Work to complete:
Pick out the lines below that contain the string "やまいだれ" and copy them all.

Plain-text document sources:
[Start of section]

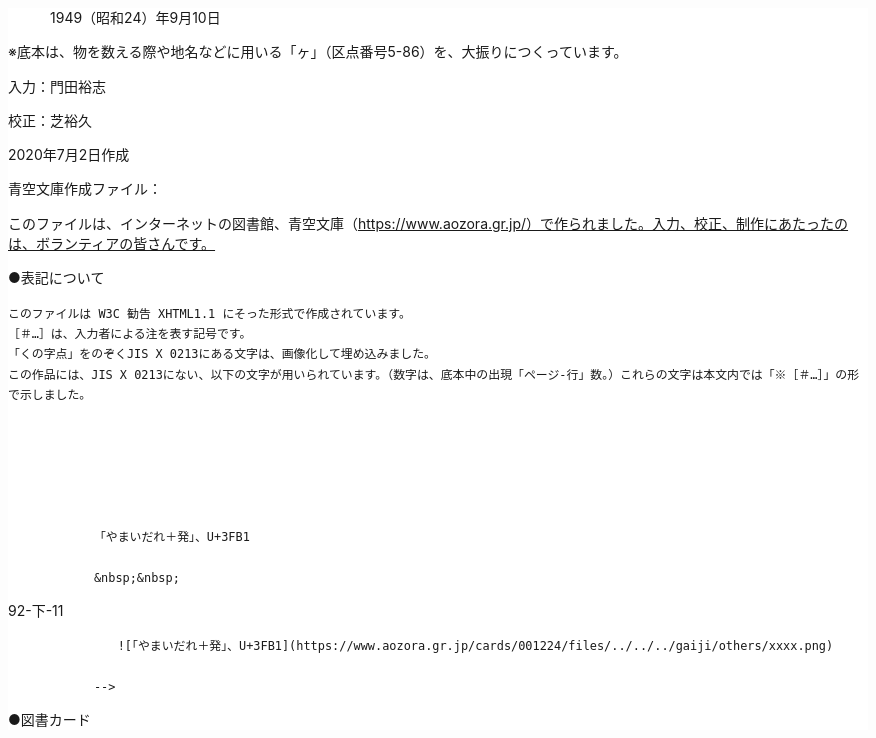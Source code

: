 　　　1949（昭和24）年9月10日

※底本は、物を数える際や地名などに用いる「ヶ」（区点番号5-86）を、大振りにつくっています。

入力：門田裕志

校正：芝裕久

2020年7月2日作成

青空文庫作成ファイル：

このファイルは、インターネットの図書館、青空文庫（https://www.aozora.gr.jp/）で作られました。入力、校正、制作にあたったのは、ボランティアの皆さんです。











●表記について


	このファイルは W3C 勧告 XHTML1.1 にそった形式で作成されています。
	［＃…］は、入力者による注を表す記号です。
	「くの字点」をのぞくJIS X 0213にある文字は、画像化して埋め込みました。
	この作品には、JIS X 0213にない、以下の文字が用いられています。（数字は、底本中の出現「ページ-行」数。）これらの文字は本文内では「※［＃…］」の形で示しました。



		
			
				
				「やまいだれ＋発」、U+3FB1
				
				&nbsp;&nbsp;
				
92-下-11				
				
				　　![「やまいだれ＋発」、U+3FB1](https://www.aozora.gr.jp/cards/001224/files/../../../gaiji/others/xxxx.png)
				
				-->
			
		






●図書カード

[End of section]

Your response:
				「やまいだれ＋発」、U+3FB1
				　　![「やまいだれ＋発」、U+3FB1](https://www.aozora.gr.jp/cards/001224/files/../../../gaiji/others/xxxx.png)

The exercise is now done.